La proximité avec des étrangers ça nous rend plus humain, qu’on le veuille ou non

 

La fois où l’on a décidé de se taper le tiers de l’Europe de l’ouest en bus. De la Croatie jusqu’à Frankfurt, Allemagne. Billets achetés sur internet, aucune information bien précise, le logo de la compagnie est rétro avec un genre de palmier. Ouais aller go on est motivés. Into the german lannnd. On est à l’heure, le bus est en retard, ça vient avec le prix.

Bon, et c’est pas parce qu’on est en Croatie qu’on se la coule douce au soleil, non, on est en Janvier, il fait -3 et le Bura est présent. Petite introduction au phénomène météorologique croate: le Bura, c’est le vent. Et ici, il est légendaire. En temps bien normal, il atteint les 80-100 km à l’heure. Fack on est là, au terminus d’autobus grouillant d’Européens, à manger une spécialité du pays: un pain fourré aux patates que tu trempes dans du yogourt. Le temps de 3 bouchées et j’étais fan.


On monte dans le bus jam packed, pas de place pour essayer de vivre un peu. Littéralement tous les sièges sont occupés. Même la lignée de 5 à l’arrière. Faut dire que la proximité avec des étrangers ça nous rend plus humain, qu’on le veuille ou non. On se met en route. Okay guys on est capable, on va y arriver. Même pas 10 minutes passées qu’une ligne infinie de lumière à brake s’étale devant nous.

Je m’assoie en essayant de gérer ma patience. Il est 21h00. Je me mets à chercher la gourde d’eau, gauche, droite, sacoche, manteau, dessous du banc, sacoche, criss. « Kyle? » « Non Sarah, I don’t know you had it last. » Shit. J’ai l’image de ma Nalgène voyageant solo sur notre dernier bus, s’en allant God knows where.


Ça nous prend un p’tit moment avant de réaliser qu’on est dans la ligne d’attente pour traverser la frontière de la Slovénie. Quatre heures d’attente. Quatre heures bien assez longues pour te faire regretter 25 fois ta décision et te laisser la gorge bin sèche. Je me dirige vers l’avant du bus « Scusez monsieur, can I use the toilet? » « No sorry we don’t let the passengers use it. »

Moment de silence.

Fack t’es en train de me dire que pendant les 16 heures de bus on va tous devoir psychologiquement ainsi que physiquement contrôler nos vessies? Bin voyons donc ciboire. Service hors-pair guys. La pisse-minute que je suis est vraiment pas down.

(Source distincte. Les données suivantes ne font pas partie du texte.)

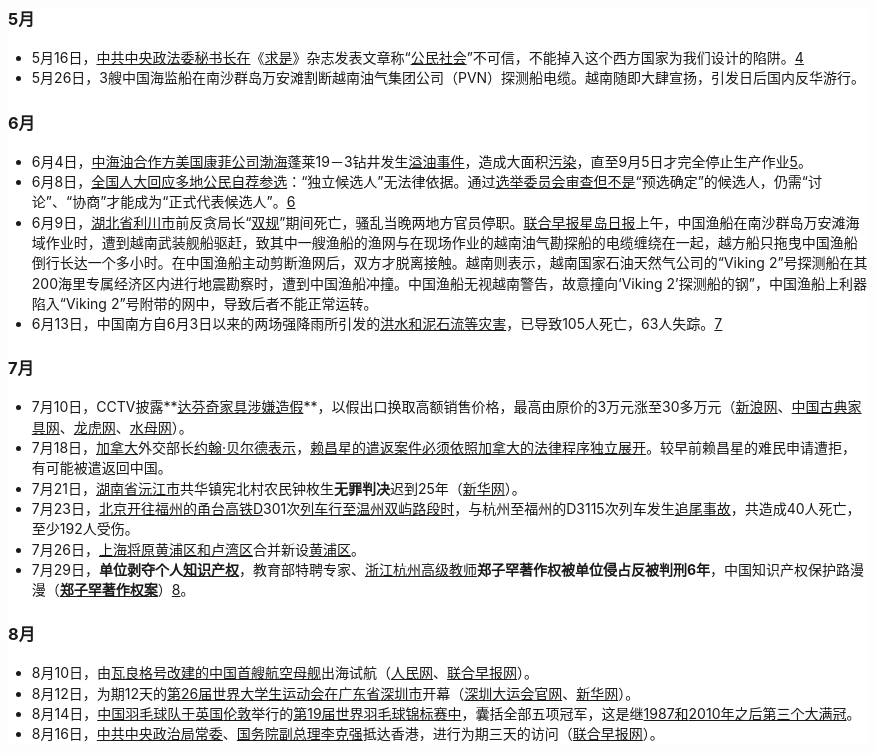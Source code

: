 ### 5月

  - 5月16日，[中共中央政法委秘书长在](https://zh.wikipedia.org/wiki/中共中央政法委 "wikilink")《[求是](../Page/求是.md "wikilink")》杂志发表文章称“[公民社会](../Page/公民社会.md "wikilink")”不可信，不能掉入这个西方国家为我们设计的陷阱。[4](http://news.163.com/11/0517/07/7487CPEI0001124J.html)
  - 5月26日，3艘中国海监船在南沙群岛万安滩割断越南油气集团公司（PVN）探测船电缆。越南随即大肆宣扬，引发日后国内反华游行。

### 6月

  - 6月4日，[中海油合作方](../Page/中国海洋石油.md "wikilink")[美国康菲公司](../Page/康菲公司.md "wikilink")[渤海](../Page/渤海.md "wikilink")蓬莱19－3钻井发生[溢油事件](../Page/蓬莱19-3油田溢油事故.md "wikilink")，造成大面积[污染](../Page/水污染.md "wikilink")，直至9月5日才完全停止生产作业[5](http://finance.sina.com.cn/focus/zhylu_2011/index.shtml)。
  - 6月8日，[全国人大回应多地公民自荐参选](https://zh.wikipedia.org/wiki/全国人大 "wikilink")：“独立候选人”无法律依据。通过[选举委员会审查但不是](https://zh.wikipedia.org/wiki/选举委员会 "wikilink")“预选确定”的候选人，仍需“讨论”、“协商”才能成为“正式代表候选人”。[6](http://news.qq.com/a/20110609/000036.htm)
  - 6月9日，[湖北省](../Page/湖北省.md "wikilink")[利川市](../Page/利川市.md "wikilink")前反贪局长“[双规](https://zh.wikipedia.org/wiki/双规 "wikilink")”期间死亡，骚乱当晚两地方官员停职。[联合早报](http://www.zaobao.com/zg/zg110612_006.shtml)[星岛日报](https://web.archive.org/web/20110615161137/http://news.sina.com.hk/news/9/1/1/2353328/1.html)上午，中国渔船在南沙群岛万安滩海域作业时，遭到越南武装舰船驱赶，致其中一艘渔船的渔网与在现场作业的越南油气勘探船的电缆缠绕在一起，越方船只拖曳中国渔船倒行长达一个多小时。在中国渔船主动剪断渔网后，双方才脱离接触。越南则表示，越南国家石油天然气公司的“Viking 2”号探测船在其200海里专属经济区内进行地震勘察时，遭到中国渔船冲撞。中国渔船无视越南警告，故意撞向‘Viking 2’探测船的钢”，中国渔船上利器陷入“Viking 2”号附带的网中，导致后者不能正常运转。
  - 6月13日，中国南方自6月3日以来的两场强降雨所引发的[洪水和泥石流等灾害](https://zh.wikipedia.org/wiki/2011年长江中下游洪水 "wikilink")，已导致105人死亡，63人失踪。[7](http://news.qq.com/a/20110614/000031.htm)

### 7月

  - 7月10日，CCTV披露**[达芬奇家具涉嫌造假](https://zh.wikipedia.org/wiki/达芬奇家具造假事件 "wikilink")**，以假出口换取高额销售价格，最高由原价的3万元涨至30多万元（[新浪网](http://news.sina.com.cn/c/2011-07-17/021822826446.shtml)、[中国古典家具网](http://www.328f.cn/zhuanti/2011dfq/)、[龙虎网](https://archive.is/20130502093229/http://home.longhoo.net/2011-07/15/content_6431075.htm)、[水母网](http://www.shm.com.cn/newscenter/2011-07/26/content_3555239.htm)）。
  - 7月18日，[加拿大](../Page/加拿大.md "wikilink")外交部长[约翰·贝尔德表示](https://zh.wikipedia.org/wiki/约翰·贝尔德 "wikilink")，[赖昌星的遣返案件必须依照加拿大的法律程序独立展开](https://zh.wikipedia.org/wiki/赖昌星 "wikilink")。较早前赖昌星的难民申请遭拒，有可能被遣返回中国。
  - 7月21日，[湖南省](../Page/湖南省.md "wikilink")[沅江市](../Page/沅江市.md "wikilink")共华镇宪北村农民钟枚生**无罪判决**迟到25年（[新华网](https://web.archive.org/web/20140727051443/http://www.hn.xinhuanet.com/newscenter/2011-08/19/content_23497817.htm)）。
  - 7月23日，[北京开往](../Page/北京市.md "wikilink")[福州的](../Page/福州市.md "wikilink")[甬台高铁D](../Page/甬台温铁路.md "wikilink")301次[列车行至](../Page/動車組.md "wikilink")[温州双屿路段时](../Page/温州市.md "wikilink")，与杭州至福州的D3115次列车发生[追尾事故](../Page/2011年甬台温铁路列车追尾事故.md "wikilink")，共造成40人死亡，至少192人受伤。
  - 7月26日，[上海将原](https://zh.wikipedia.org/wiki/上海市 "wikilink")[黄浦区和](https://zh.wikipedia.org/wiki/黄浦区_\(2000年－2011年\) "wikilink")[卢湾区](../Page/卢湾区.md "wikilink")合并新设[黄浦区](../Page/黄浦区.md "wikilink")。
  - 7月29日，**单位剥夺个人[知识产权](../Page/知识产权.md "wikilink")**，教育部特聘专家、[浙江](../Page/浙江省.md "wikilink")[杭州高级教师](../Page/杭州市.md "wikilink")**郑子罕著作权被单位侵占反被判刑6年**，中国知识产权保护路漫漫（**[郑子罕著作权案](../Page/杭州郑子罕著作权案.md "wikilink")**）[8](http://news.sina.com.cn/s/2011-09-29/060523235352.shtml)。

### 8月

  - 8月10日，由[瓦良格号改建的中国首艘](https://zh.wikipedia.org/wiki/瓦良格号航空母舰 "wikilink")[航空母舰](../Page/航空母舰.md "wikilink")出海试航（[人民网](http://military.people.com.cn/GB/8221/72028/76903/)、[联合早报网](http://www.zaobao.com/zg/zg110811_002.shtml)）。
  - 8月12日，为期12天的[第26届世界大学生运动会在](https://zh.wikipedia.org/wiki/2011年世界大學生夏季運動會 "wikilink")[广东省](../Page/广东省.md "wikilink")[深圳市](../Page/深圳市.md "wikilink")开幕（[深圳大运会官网](https://web.archive.org/web/20110816203131/http://www.sz2011.org/)、[新华网](http://news.xinhuanet.com/politics/2011-08/12/c_121851179.htm)）。
  - 8月14日，[中国羽毛球队于](../Page/中国国家羽毛球队.md "wikilink")[英国](https://zh.wikipedia.org/wiki/英国 "wikilink")[伦敦](../Page/伦敦.md "wikilink")举行的[第19届世界羽毛球锦标赛中](https://zh.wikipedia.org/wiki/2011年世界羽毛球錦標賽 "wikilink")，囊括全部五项冠军，这是继[1987和](https://zh.wikipedia.org/wiki/1987年世界羽毛球锦标赛 "wikilink")[2010年之后第三个大满冠](https://zh.wikipedia.org/wiki/2010年世界羽毛球錦標賽 "wikilink")。
  - 8月16日，[中共中央政治局常委](../Page/中国共产党中央政治局常务委员会.md "wikilink")、[国务院副总理](../Page/中华人民共和国国务院副总理.md "wikilink")[李克强](../Page/李克强.md "wikilink")抵达香港，进行为期三天的访问（[联合早报网](https://web.archive.org/web/20110817132541/http://realtime.zaobao.com/2011/08/110816_18.shtml)）。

On baigne dans une marre de messieurs slaves, tous dans leurs quarantaines, tous bien indifférents à notre existence. Ils ont chacun leur breuvage Fanta et leur paquet de clopes suspendus sur le siège avant. Ils se crack des jokes par-dessus l’épaule, nous on est là à manger notre plat de pâtes fait de la veille chez nos amis couchsurfers.

Mais c’est là qu’être entouré de personnes qui ne comprennent pas ta langue, ça peut devenir amusant. Tu peux, à voix haute, leur shooter des commentaires sarcastiques. Genre le mec assis à tes côtés qui écarte bien comme il faut ses jambes et qui utilise pleinement ton espace de 4 pouces et demi ; « Scuse-moi hommie, j’vais avoir besoin de ce demi pouce pour y mettre mon genou » « Pour vrai homeboy, merci d’être un voisin hors-pair. » Tu lui souris, il te regarde du coin de l’œil, malaisé, se demandant qu’est-ce que tu lui veux. Ça va prendre une p’tite minute, mais tu vas le gagner ce demi pouce. Le sarcasme c’est international.

Une fois que ces gentlemans réalisent qu’ils ont assez de temps pour se fumer une clope pendant que le bus est en stand-by, vous les avez jamais vu bouger aussi rapidement. Un tsunami d’hommes se précipitant pour avoir leur dose de nicotine. Certain doivent même courir après le bus puisqu’on doit avancer ardûment dans cette marre de voitures impatientes. Nous on est toujours là, à manger notre chocolat noir 72% comme si on était devant un Tvshow. T’sais le genre d’émission qui joue quand t’allumes la télé dans un pays étranger. Ouais c’est ça, le genre toujours un peu dramatique-léger-pas-rapport. Il est minuit et nous sommes à quelques pas de la Slovénie.

Une fois passés la frontière, le chauffeur célèbre ça en mettant un CD de tounes catchy des années fin 90. Surement un de ces HIT MIX 1999. Il crinque le son. On essaye tous d’oublier qu’on existe le temps de 16 heures. Le temps de traverser le tiers de l’Europe de l’ouest.